Pensez-vous que les enjeux démocratiques et le type de pratiques qu’ils requièrent peuvent être promus par l’éducation nationale ?

Nous sommes en train de promouvoir les pédagogies actives et participatives dans les écoles. Dans ces processus, l’élève n’est plus un vase qu’on remplit : il devient sujet de son apprentissage, il est impliqué et responsable au sein d’un collectif. Ces méthodes permettent de faire circuler les pratiques et valeurs démocratiques dans une classe car elles impliquent la formation à la citoyenneté. Ces approches ne sont pas encore généralisées à tous les secteurs de l’enseignement togolais : on rencontre des poches de résistance !
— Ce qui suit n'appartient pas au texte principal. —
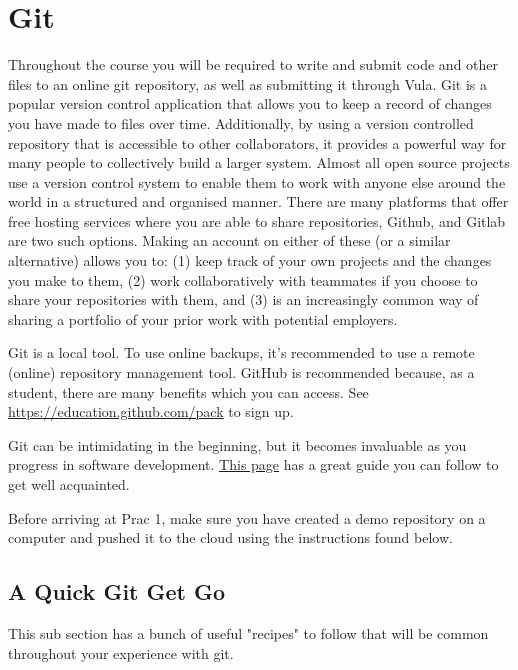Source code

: \section{Git}
\label{sec:Git}
Throughout the course you will be required to write and submit code and other files to an online git repository, as well as submitting it through Vula.  Git is a popular version control application that allows you to keep a record of changes you have made to files over time.  Additionally, by using a version controlled repository that is accessible to other collaborators, it provides a powerful way for many people to collectively build a larger system.  Almost all open source projects use a version control system to enable them to work with anyone else around the world in a structured and organised manner.  There are many platforms that offer free hosting services where you are able to share repositories, Github, and Gitlab are two such options.  Making an account on either of these (or a similar alternative) allows you to: (1) keep track of your own projects and the changes you make to them, (2) work collaboratively with teammates if you choose to share your repositories with them, and (3) is an increasingly common way of sharing a portfolio of your prior work with potential employers.

Git is a local tool. To use online backups, it's recommended to use a remote (online) repository management tool. GitHub is recommended because, as a student, there are many benefits which you can access. See \href{https://education.github.com/pack}{https://education.github.com/pack} to sign up.

Git can be intimidating in the beginning, but it becomes invaluable as you progress in software development. \href{https://swcarpentry.github.io/git-novice/}{This page} has a great guide you can follow to get well acquainted.

Before arriving at Prac 1, make sure you have created a demo repository on a computer and pushed it to the cloud using the instructions found below.

\subsection{A Quick Git Get Go}
This sub section has a bunch of useful "recipes" to follow that will be common throughout your experience with git.

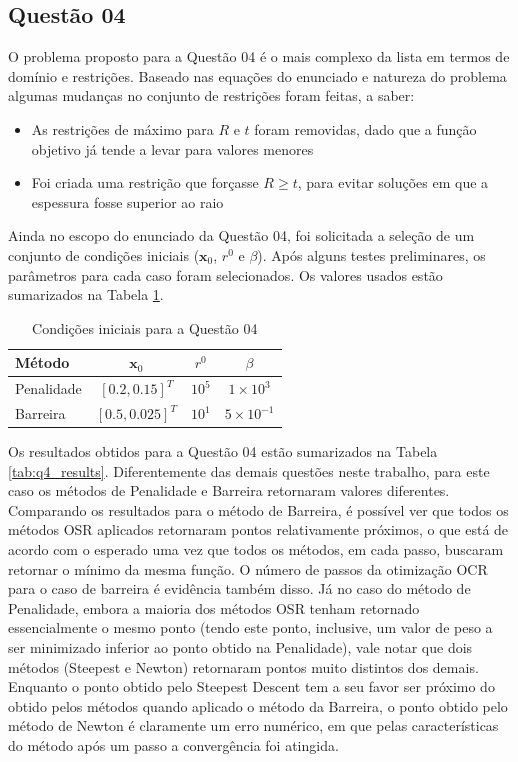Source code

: \documentclass[10pt, a4paper]{article}
\begin{document}
\newpage

\subsection{Questão 04}

O problema proposto para a Questão 04 é o mais complexo da lista em termos de domínio e restrições. Baseado nas equações do enunciado e natureza do problema algumas mudanças no conjunto de restrições foram
feitas, a saber:

\begin{itemize}
  \item As restrições de máximo para $R$ e $t$ foram removidas, dado que a função objetivo já tende a levar para valores menores
  \item Foi criada uma restrição que forçasse $R \ge t$, para evitar soluções em que a espessura fosse superior ao raio
\end{itemize}

Ainda no escopo do enunciado da Questão 04, foi solicitada a seleção de um conjunto de condições iniciais ($\mathbf{x}_0$, $r^0$ e $\beta$). Após alguns testes preliminares, os parâmetros para cada caso
foram selecionados. Os valores usados estão sumarizados na Tabela \ref{tab:q4_initial}.

\begin{table}[htpb]
  \centering
  \begin{tabular}{|l|c|c|c|}
    \hline
    \textbf{Método} & $\mathbf{x}_0$   & $r^0$  & $\beta$          \\
    \hline
    Penalidade      & $[0.2, 0.15]^T$  & $10^5$ & $1\times10^3$    \\
    \hline
    Barreira        & $[0.5, 0.025]^T$ & $10^1$ & $5\times10^{-1}$ \\
    \hline
  \end{tabular}
  \caption{Condições iniciais para a Questão 04}
  \label{tab:q4_initial}
\end{table}

Os resultados obtidos para a Questão 04 estão sumarizados na Tabela \ref{tab:q4_results}. Diferentemente das demais questões neste trabalho, para este caso os métodos de Penalidade e Barreira retornaram valores
diferentes. Comparando os resultados para o método de Barreira, é possível ver que todos os métodos OSR aplicados retornaram pontos relativamente próximos, o que está de acordo com o esperado uma vez que todos
os métodos, em cada passo, buscaram retornar o mínimo da mesma função. O número de passos da otimização OCR para o caso de barreira é evidência também disso.
Já no caso do método de Penalidade, embora a maioria dos métodos OSR tenham retornado essencialmente o mesmo ponto (tendo este ponto, inclusive, um valor de peso a ser minimizado inferior ao ponto obtido na 
Penalidade), vale notar que dois métodos (Steepest e Newton) retornaram pontos muito distintos dos demais. Enquanto o ponto obtido pelo Steepest Descent tem a seu favor ser próximo do obtido pelos métodos quando
aplicado o método da Barreira, o ponto obtido pelo método de Newton é claramente um erro numérico, em que pelas características do método após um passo a convergência foi atingida.
\end{document}
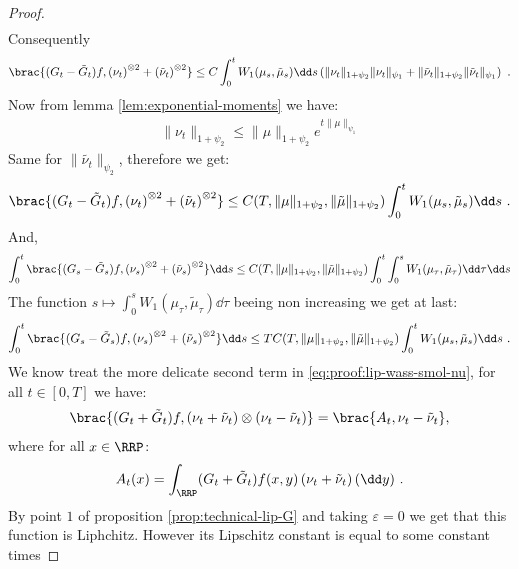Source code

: \begin{proof}
\begin{align*}
    \end{align*}
    Consequently 
    \begin{align*}
        \brac{(G_t - \tilde{G}_t)f, \left(\nu_t\right)^{\otimes 2} + \left(\tilde{\nu}_t\right)^{\otimes 2}} \leq C\int_0^t W_1(\mu_s,\tilde{\mu}_s) \dd s \left(\|\nu_t\|_{1 + \psi_2}\|\nu_t\|_{\psi_1} + \|\tilde{\nu}_t\|_{1 + \psi_2}\|\tilde{\nu}_t\|_{\psi_1}\right)\ .
    \end{align*}
    Now from lemma \ref{lem:exponential-moments} we have:
    \begin{align*}
        \|\nu_t\|_{1 + \psi_2} \leq \|\mu\|_{1 + \psi_2}e^{t\|\mu\|_{\psi_1}}
    \end{align*}
    Same for $\|\tilde{\nu_t}\|_{\psi_2}$, therefore we get:
    \begin{align*}
        \brac{(G_t - \tilde{G}_t)f, \left(\nu_t\right)^{\otimes 2} + \left(\tilde{\nu}_t\right)^{\otimes 2}} \leq C(T,\|\mu\|_{1 + \psi_2},\|\tilde{\mu}\|_{1 + \psi_2})\int_0^t W_1(\mu_s,\tilde{\mu}_s) \dd s\ .
    \end{align*}
    And,
    \begin{align*}
        \int_0^t \brac{(G_s - \tilde{G}_s)f, \left(\nu_s\right)^{\otimes 2} + \left(\tilde{\nu}_s\right)^{\otimes 2}}\dd s 
        \leq C(T,\|\mu\|_{1 + \psi_2},\|\tilde{\mu}\|_{1 + \psi_2}) \int_0^t \int_0^s W_1(\mu_\tau,\tilde{\mu}_\tau) \dd \tau \dd s
    \end{align*}
    The function $s \mapsto \int_0^s W_1(\mu_\tau,\tilde{\mu}_\tau) \dd \tau$ beeing non increasing we get at last:
    \begin{align*}
        \int_0^t \brac{(G_s - \tilde{G}_s)f, \left(\nu_s\right)^{\otimes 2} + \left(\tilde{\nu}_s\right)^{\otimes 2}}\dd s\leq TC(T,\|\mu\|_{1 + \psi_2},\|\tilde{\mu}\|_{1 + \psi_2}) \int_0^t W_1(\mu_s,\tilde{\mu}_s) \dd s\ .
    \end{align*}
    We know treat the more delicate second term in \eqref{eq:proof:lip-wass-smol-nu}, for all $t \in [0,T]$ we have:
    \begin{align*}
        \brac{(G_t + \tilde{G}_t)f,\left(\nu_t + \tilde{\nu}_t\right)\otimes\left(\nu_t - \tilde{\nu}_t\right) } = \brac{A_t,\nu_t - \tilde{\nu}_t},
    \end{align*}
    where for all $x \in \RRP$:
    \begin{align*}
        A_t(x) = \int_{\RRP} (G_t + \tilde{G}_t)f(x,y)\left(\nu_t + \tilde{\nu}_t\right)(\dd y)\ .
    \end{align*}
    By point $1$ of proposition \ref{prop:technical-lip-G} and taking $\varepsilon = 0$ we get that this function is Liphchitz. However its Lipschitz constant is equal to some constant times

\end{proof}

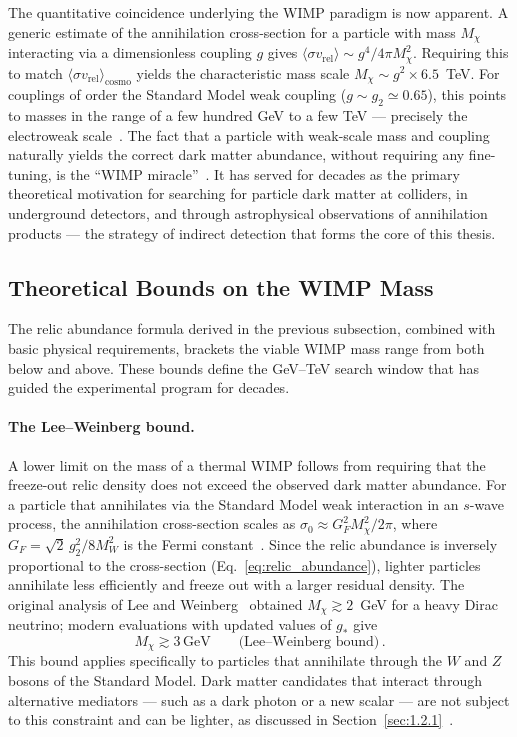 The quantitative coincidence underlying the WIMP paradigm is now apparent.
A generic estimate of the annihilation cross-section for a particle with mass $M_\chi$ interacting via a dimensionless coupling $g$ gives $\langle \sigma v_\mathrm{rel} \rangle \sim g^4 / 4\pi M_\chi^2$.
Requiring this to match $\langle \sigma v_\mathrm{rel} \rangle_\mathrm{cosmo}$ yields the characteristic mass scale $M_\chi \sim g^2 \times 6.5$~TeV.
For couplings of order the Standard Model weak coupling ($g \sim g_2 \simeq 0.65$), this points to masses in the range of a few hundred GeV to a few TeV --- precisely the electroweak scale~\cite{Cirelli:2024ssz}.
The fact that a particle with weak-scale mass and coupling naturally yields the correct dark matter abundance, without requiring any fine-tuning, is the ``WIMP miracle''~\cite{Cirelli:2024ssz}.
It has served for decades as the primary theoretical motivation for searching for particle dark matter at colliders, in underground detectors, and through astrophysical observations of annihilation products --- the strategy of indirect detection that forms the core of this thesis.

\subsection{Theoretical Bounds on the WIMP Mass}
\label{sec:1.2.3}

The relic abundance formula derived in the previous subsection, combined with basic physical requirements, brackets the viable WIMP mass range from both below and above.
These bounds define the GeV--TeV search window that has guided the experimental program for decades.

\paragraph{The Lee--Weinberg bound.}
A lower limit on the mass of a thermal WIMP follows from requiring that the freeze-out relic density does not exceed the observed dark matter abundance.
For a particle that annihilates via the Standard Model weak interaction in an $s$-wave process, the annihilation cross-section scales as $\sigma_0 \approx G_F^2 M_\chi^2 / 2\pi$, where $G_F = \sqrt{2}\,g_2^2 / 8M_W^2$ is the Fermi constant~\cite{Cirelli:2024ssz}.
Since the relic abundance is inversely proportional to the cross-section (Eq.~\eqref{eq:relic_abundance}), lighter particles annihilate less efficiently and freeze out with a larger residual density.
The original analysis of Lee and Weinberg~\cite{Lee:1977ua} obtained $M_\chi \gtrsim 2$~GeV for a heavy Dirac neutrino; modern evaluations with updated values of $g_*$ give~\cite{Cirelli:2024ssz}
\begin{equation}
	M_\chi \gtrsim 3 \, \mathrm{GeV} \qquad \text{(Lee--Weinberg bound)} \,.
	\label{eq:lee_weinberg}
\end{equation}
This bound applies specifically to particles that annihilate through the $W$ and $Z$ bosons of the Standard Model.
Dark matter candidates that interact through alternative mediators --- such as a dark photon or a new scalar --- are not subject to this constraint and can be lighter, as discussed in Section~\ref{sec:1.2.1}~\cite{Cirelli:2024ssz}.

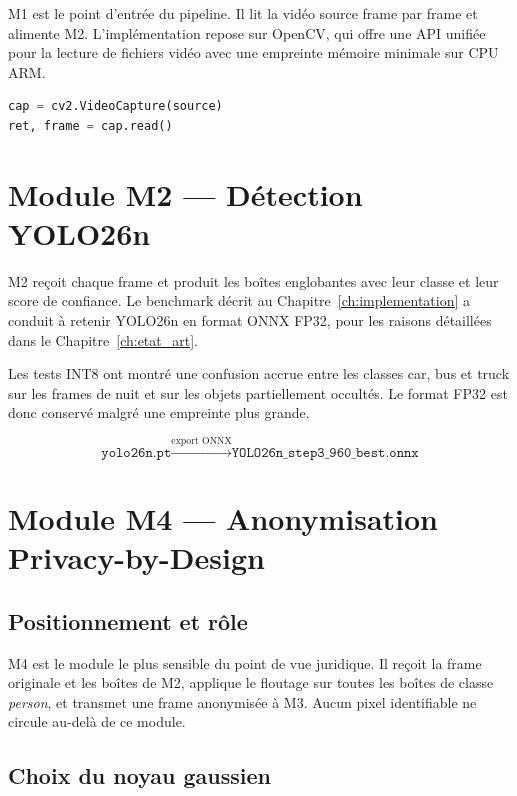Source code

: M1 est le point d'entrée du pipeline.
Il lit la vidéo source frame par frame
et alimente M2. L'implémentation repose
sur OpenCV, qui offre une API unifiée
pour la lecture de fichiers vidéo avec
une empreinte mémoire minimale sur
CPU ARM.

\begin{lstlisting}[language=Python,
  caption={Module M1 — lecture vidéo}]
cap = cv2.VideoCapture(source)
ret, frame = cap.read()
\end{lstlisting}

\section{Module M2 — Détection YOLO26n}

M2 reçoit chaque frame et produit les
boîtes englobantes avec leur classe
et leur score de confiance. Le benchmark
décrit au Chapitre~\ref{ch:implementation}
a conduit à retenir YOLO26n en format
ONNX FP32, pour les raisons détaillées
dans le Chapitre~\ref{ch:etat_art}.

Les tests INT8 ont montré une confusion
accrue entre les classes car, bus et
truck sur les frames de nuit et sur
les objets partiellement occultés.
Le format FP32 est donc conservé malgré
une empreinte plus grande.

\begin{equation}
\texttt{yolo26n.pt}
\xrightarrow{\text{export ONNX}}
\texttt{YOLO26n\_step3\_960\_best.onnx}
\label{eq:export}
\end{equation}

\section{Module M4 — Anonymisation
         Privacy-by-Design}
\label{sec:m4}

\subsection{Positionnement et rôle}

M4 est le module le plus sensible du
point de vue juridique. Il reçoit la
frame originale et les boîtes de M2,
applique le floutage sur toutes les
boîtes de classe \textit{person}, et
transmet une frame anonymisée à M3.
Aucun pixel identifiable ne circule
au-delà de ce module.

\subsection{Choix du noyau gaussien}

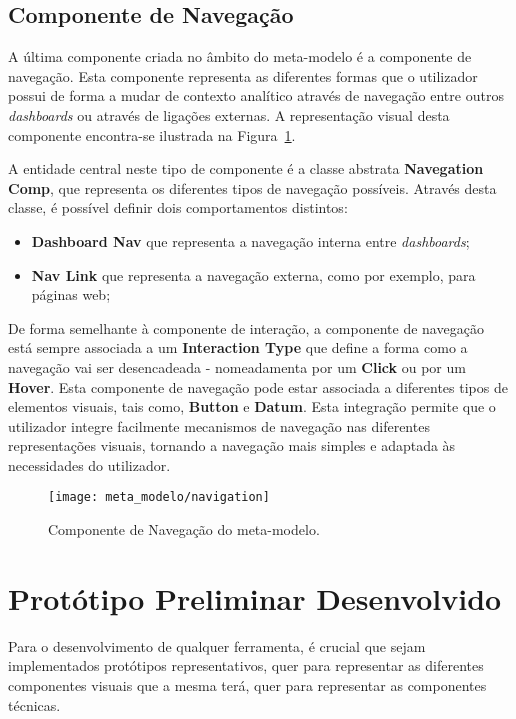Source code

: \subsection{Componente de Navegação} %
\label{sub:nav_diagram}

A última componente criada no âmbito do meta-modelo é a componente de navegação. Esta componente representa as diferentes formas que o utilizador possui de forma a mudar de contexto analítico através de navegação entre outros \textit{dashboards} ou através de ligações externas. A representação visual desta componente encontra-se ilustrada na Figura~\ref{fig:navigation}.

A entidade central neste tipo de componente é a classe abstrata \textbf{Navegation Comp}, que representa os diferentes tipos de navegação possíveis. Através desta classe, é possível definir dois comportamentos distintos:

\begin{itemize}
    \item \textbf{Dashboard Nav} que representa a navegação interna entre \textit{dashboards};
    \item \textbf{Nav Link} que representa a navegação externa, como por exemplo, para páginas web;
\end{itemize}

De forma semelhante à componente de interação, a componente de navegação está sempre associada a um \textbf{Interaction Type} que define a forma como a navegação vai ser desencadeada - nomeadamenta por um \textbf{Click} ou por um \textbf{Hover}. Esta componente de navegação pode estar associada a diferentes tipos de elementos visuais, tais como, \textbf{Button} e \textbf{Datum}. Esta integração permite que o utilizador integre facilmente mecanismos de navegação nas diferentes representações visuais, tornando a navegação mais simples e adaptada às necessidades do utilizador.

\begin{figure}[htbp]
  \texttt{[image: meta\_modelo/navigation]}
  \centering
  \caption{Componente de Navegação do meta-modelo.}
  \label{fig:navigation}
\end{figure}

\section{Protótipo Preliminar Desenvolvido} %
\label{sec:prototipo_preliminar}

Para o desenvolvimento de qualquer ferramenta, é crucial que sejam implementados protótipos representativos, quer para representar as diferentes componentes visuais que a mesma terá, quer para representar as componentes técnicas.

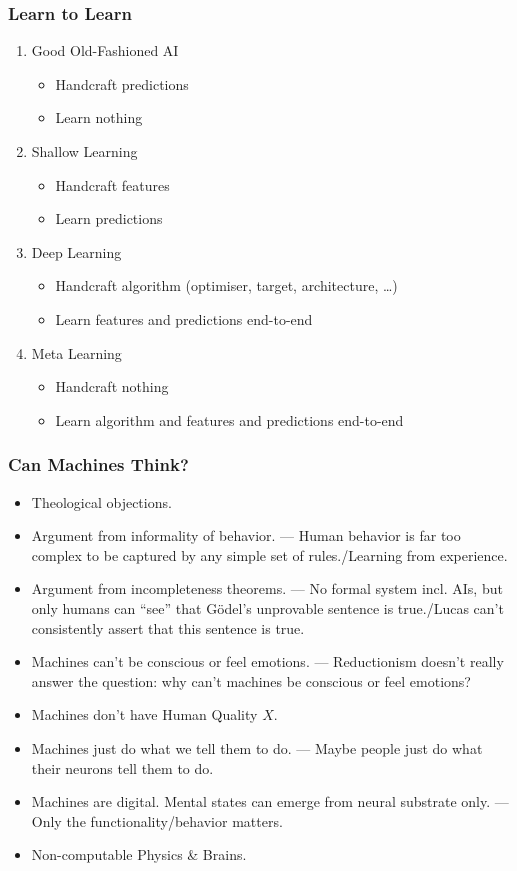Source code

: \documentclass[UTF8,11pt,colorlinks,compress,openany]{beamer}%
\begin{document}
\begin{frame}\frametitle{Learn to Learn}
\begin{enumerate}
	\item Good Old-Fashioned AI
		\begin{itemize}
			\item Handcraft predictions
			\item Learn nothing
		\end{itemize}
	\item Shallow Learning
		\begin{itemize}
			\item Handcraft features
			\item Learn predictions
		\end{itemize}
	\item Deep Learning
		\begin{itemize}
			\item Handcraft algorithm (optimiser, target, architecture, \dots)
			\item Learn features and predictions end-to-end
			\end{itemize}
	\item Meta Learning
		\begin{itemize}
			\item Handcraft nothing
			\item Learn algorithm and features and predictions end-to-end
		\end{itemize}
\end{enumerate}
\end{frame}

\begin{frame}\frametitle{Can Machines Think?}
\begin{itemize}
	\item Theological objections.
	\item Argument from informality of behavior. --- Human behavior is far too complex to be captured by any simple set of rules./Learning from experience.
	\item Argument from incompleteness theorems. --- No formal system incl. AIs, but only humans can ``see'' that G\"odel's unprovable sentence is true./Lucas can't consistently assert that this sentence is true.
	\item Machines can't be conscious or feel emotions. --- Reductionism doesn't really answer the question: why can't machines be conscious or feel emotions?
	\item Machines don't have Human Quality $X$.
	\item Machines just do what we tell them to do. --- Maybe people just do what their neurons tell them to do.
	\item Machines are digital. Mental states can emerge from neural substrate only. --- Only the functionality/behavior matters.
	\item Non-computable Physics \& Brains.
\end{itemize}
\end{frame}
\end{document}
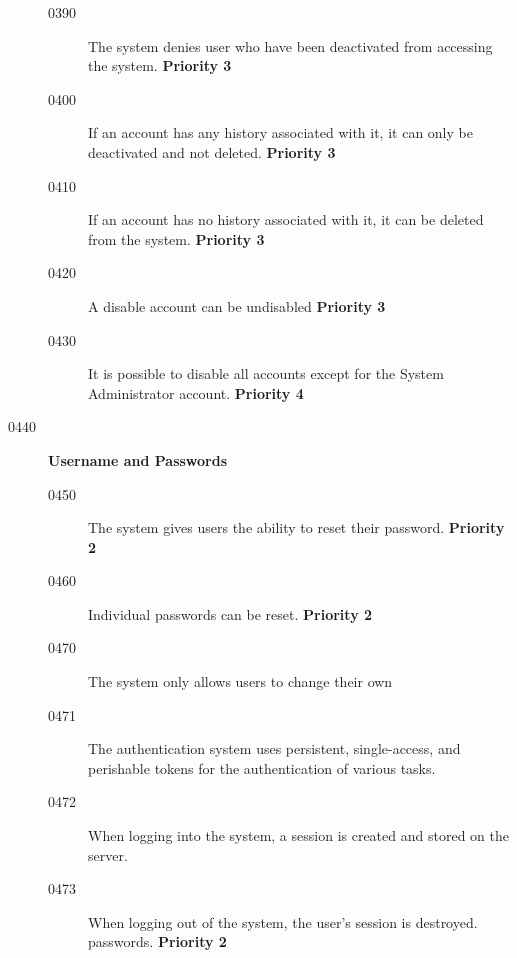 \documentclass{article}
\begin{document}
\begin{description}
    \begin{description}

    \item[0390] The system denies user who have been deactivated from
      accessing the system. \textbf{Priority 3}
    \item[0400] If an account has any history associated with it, it can only
      be deactivated and not deleted. \textbf{Priority 3}
    \item[0410] If an account has no history associated with it, it can be
      deleted from the system. \textbf{Priority 3}
    \item[0420] A disable account can be undisabled \textbf{Priority 3}
    \item[0430] It is possible to disable all accounts except for the System
      Administrator account. \textbf{Priority 4}
    \end{description}

  
\item[0440] \textbf{Username and Passwords}

  \begin{description}

  \item[0450] The system gives users the ability to reset their password. \textbf{Priority 2}
  \item[0460] Individual passwords can be reset. \textbf{Priority 2}
  \item[0470] The system only allows users to change their own
  \item[0471] The authentication system uses persistent, single-access,
    and perishable tokens for the authentication of various tasks. 
  \item[0472] When logging into the system, a session is created and stored
    on the server.
  \item[0473] When logging out of the system, the user's session is destroyed.
  passwords. \textbf{Priority 2}

  \end{description}

\end{description}
\end{document}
C’est faisable, cependant, malgré le fait que les classes comptent couramment quatre-vingt voire cent élèves ! On parvient à les organiser en petits ou en grands groupes qui travaillent alors de façon collaborative. Le problème majeur que nous rencontrons est que les enseignants, mis à part les plus jeunes, ne sont pas du tout formés à ces méthodes participatives. Elles demandent beaucoup de préparation et de réflexion en amont, mais moins de travail en classe, car l’enseignant y joue alors plus le rôle de modérateur. Nous travaillons donc, au sein de l’Inspection nationale, à promouvoir ces méthodes et à former les enseignants. C’est un chantier en cours dans les différentes circonscriptions pédagogiques où nous sommes acteurs.